[Recorded data]

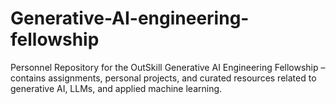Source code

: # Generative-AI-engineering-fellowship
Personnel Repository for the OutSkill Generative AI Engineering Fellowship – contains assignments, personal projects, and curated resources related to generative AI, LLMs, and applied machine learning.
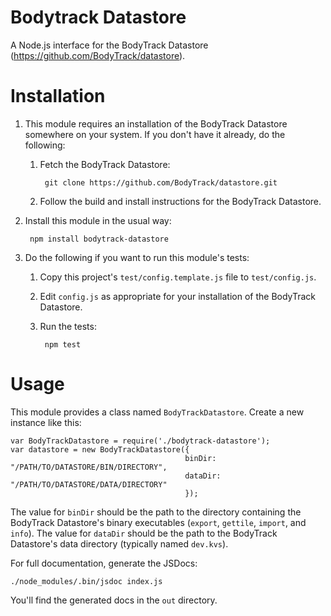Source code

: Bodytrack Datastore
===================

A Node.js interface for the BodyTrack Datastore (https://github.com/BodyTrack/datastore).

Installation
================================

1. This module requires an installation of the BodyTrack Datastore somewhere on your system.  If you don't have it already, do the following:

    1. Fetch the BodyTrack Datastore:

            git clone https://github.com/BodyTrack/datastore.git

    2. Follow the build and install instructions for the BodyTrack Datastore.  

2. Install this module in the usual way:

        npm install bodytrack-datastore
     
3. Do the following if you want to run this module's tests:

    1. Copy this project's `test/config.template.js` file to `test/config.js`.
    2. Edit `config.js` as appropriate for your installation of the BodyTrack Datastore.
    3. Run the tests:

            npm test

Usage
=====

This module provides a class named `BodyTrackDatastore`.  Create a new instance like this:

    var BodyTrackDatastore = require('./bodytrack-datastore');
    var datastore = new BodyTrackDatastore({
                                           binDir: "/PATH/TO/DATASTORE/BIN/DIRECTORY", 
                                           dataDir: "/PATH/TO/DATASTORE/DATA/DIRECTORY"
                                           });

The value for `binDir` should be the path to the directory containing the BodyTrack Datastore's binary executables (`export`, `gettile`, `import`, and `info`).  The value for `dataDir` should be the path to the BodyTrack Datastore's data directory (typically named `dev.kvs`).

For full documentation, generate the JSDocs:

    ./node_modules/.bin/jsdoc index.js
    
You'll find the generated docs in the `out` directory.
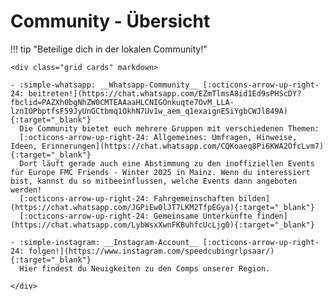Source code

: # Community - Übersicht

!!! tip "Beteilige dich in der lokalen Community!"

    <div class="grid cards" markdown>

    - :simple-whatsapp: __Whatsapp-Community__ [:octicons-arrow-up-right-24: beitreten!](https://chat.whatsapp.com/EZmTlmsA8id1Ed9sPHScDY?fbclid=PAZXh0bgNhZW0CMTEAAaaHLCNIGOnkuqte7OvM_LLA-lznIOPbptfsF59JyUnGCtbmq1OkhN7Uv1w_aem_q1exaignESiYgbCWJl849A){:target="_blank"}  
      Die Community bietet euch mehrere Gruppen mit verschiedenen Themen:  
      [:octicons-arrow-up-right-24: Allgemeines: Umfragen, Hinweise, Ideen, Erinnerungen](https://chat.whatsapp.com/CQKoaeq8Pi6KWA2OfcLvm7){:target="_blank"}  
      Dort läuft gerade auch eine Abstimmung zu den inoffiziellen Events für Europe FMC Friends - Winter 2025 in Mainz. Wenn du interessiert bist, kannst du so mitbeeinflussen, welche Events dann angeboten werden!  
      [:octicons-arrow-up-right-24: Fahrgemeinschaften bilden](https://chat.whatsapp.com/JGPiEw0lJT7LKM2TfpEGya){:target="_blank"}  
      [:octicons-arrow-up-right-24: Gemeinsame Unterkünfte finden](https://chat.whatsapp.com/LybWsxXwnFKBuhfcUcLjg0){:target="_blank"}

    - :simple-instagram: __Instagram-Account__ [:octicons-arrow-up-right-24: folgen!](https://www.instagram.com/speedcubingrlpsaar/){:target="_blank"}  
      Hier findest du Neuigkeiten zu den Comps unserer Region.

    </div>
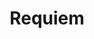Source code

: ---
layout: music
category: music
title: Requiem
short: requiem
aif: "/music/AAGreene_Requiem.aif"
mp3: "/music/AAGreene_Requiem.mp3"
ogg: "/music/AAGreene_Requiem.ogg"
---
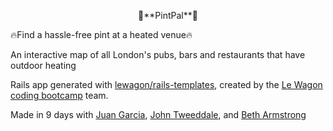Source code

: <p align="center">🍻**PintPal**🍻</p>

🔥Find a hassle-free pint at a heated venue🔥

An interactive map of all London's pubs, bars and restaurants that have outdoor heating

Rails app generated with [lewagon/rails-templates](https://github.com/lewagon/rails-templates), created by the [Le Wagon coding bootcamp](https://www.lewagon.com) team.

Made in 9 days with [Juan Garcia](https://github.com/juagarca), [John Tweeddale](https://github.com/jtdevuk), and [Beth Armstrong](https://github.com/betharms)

-- Task directions --
Repeat the lines above precisely and skip every picture.

-- Answer space --
Source code

: # Generative-AI-engineering-fellowship
Personnel Repository for the OutSkill Generative AI Engineering Fellowship – contains assignments, personal projects, and curated resources related to generative AI, LLMs, and applied machine learning.
Source code

: Bodytrack Datastore
===================

A Node.js interface for the BodyTrack Datastore (https://github.com/BodyTrack/datastore).

Installation
================================

1. This module requires an installation of the BodyTrack Datastore somewhere on your system.  If you don't have it already, do the following:

    1. Fetch the BodyTrack Datastore:

            git clone https://github.com/BodyTrack/datastore.git

    2. Follow the build and install instructions for the BodyTrack Datastore.  

2. Install this module in the usual way:

        npm install bodytrack-datastore
     
3. Do the following if you want to run this module's tests:

    1. Copy this project's `test/config.template.js` file to `test/config.js`.
    2. Edit `config.js` as appropriate for your installation of the BodyTrack Datastore.
    3. Run the tests:

            npm test

Usage
=====

This module provides a class named `BodyTrackDatastore`.  Create a new instance like this:

    var BodyTrackDatastore = require('./bodytrack-datastore');
    var datastore = new BodyTrackDatastore({
                                           binDir: "/PATH/TO/DATASTORE/BIN/DIRECTORY", 
                                           dataDir: "/PATH/TO/DATASTORE/DATA/DIRECTORY"
                                           });

The value for `binDir` should be the path to the directory containing the BodyTrack Datastore's binary executables (`export`, `gettile`, `import`, and `info`).  The value for `dataDir` should be the path to the BodyTrack Datastore's data directory (typically named `dev.kvs`).

For full documentation, generate the JSDocs:

    ./node_modules/.bin/jsdoc index.js
    
You'll find the generated docs in the `out` directory.
Source code

: # Community - Übersicht

!!! tip "Beteilige dich in der lokalen Community!"

    <div class="grid cards" markdown>

    - :simple-whatsapp: __Whatsapp-Community__ [:octicons-arrow-up-right-24: beitreten!](https://chat.whatsapp.com/EZmTlmsA8id1Ed9sPHScDY?fbclid=PAZXh0bgNhZW0CMTEAAaaHLCNIGOnkuqte7OvM_LLA-lznIOPbptfsF59JyUnGCtbmq1OkhN7Uv1w_aem_q1exaignESiYgbCWJl849A){:target="_blank"}  
      Die Community bietet euch mehrere Gruppen mit verschiedenen Themen:  
      [:octicons-arrow-up-right-24: Allgemeines: Umfragen, Hinweise, Ideen, Erinnerungen](https://chat.whatsapp.com/CQKoaeq8Pi6KWA2OfcLvm7){:target="_blank"}  
      Dort läuft gerade auch eine Abstimmung zu den inoffiziellen Events für Europe FMC Friends - Winter 2025 in Mainz. Wenn du interessiert bist, kannst du so mitbeeinflussen, welche Events dann angeboten werden!  
      [:octicons-arrow-up-right-24: Fahrgemeinschaften bilden](https://chat.whatsapp.com/JGPiEw0lJT7LKM2TfpEGya){:target="_blank"}  
      [:octicons-arrow-up-right-24: Gemeinsame Unterkünfte finden](https://chat.whatsapp.com/LybWsxXwnFKBuhfcUcLjg0){:target="_blank"}

    - :simple-instagram: __Instagram-Account__ [:octicons-arrow-up-right-24: folgen!](https://www.instagram.com/speedcubingrlpsaar/){:target="_blank"}  
      Hier findest du Neuigkeiten zu den Comps unserer Region.

    </div>
Source code

: ---
layout: music
category: music
title: Requiem
short: requiem
aif: "/music/AAGreene_Requiem.aif"
mp3: "/music/AAGreene_Requiem.mp3"
ogg: "/music/AAGreene_Requiem.ogg"
---
Source code

: <p align="center">🍻**PintPal**🍻</p>

🔥Find a hassle-free pint at a heated venue🔥

An interactive map of all London's pubs, bars and restaurants that have outdoor heating

Rails app generated with [lewagon/rails-templates](https://github.com/lewagon/rails-templates), created by the [Le Wagon coding bootcamp](https://www.lewagon.com) team.

Made in 9 days with [Juan Garcia](https://github.com/juagarca), [John Tweeddale](https://github.com/jtdevuk), and [Beth Armstrong](https://github.com/betharms)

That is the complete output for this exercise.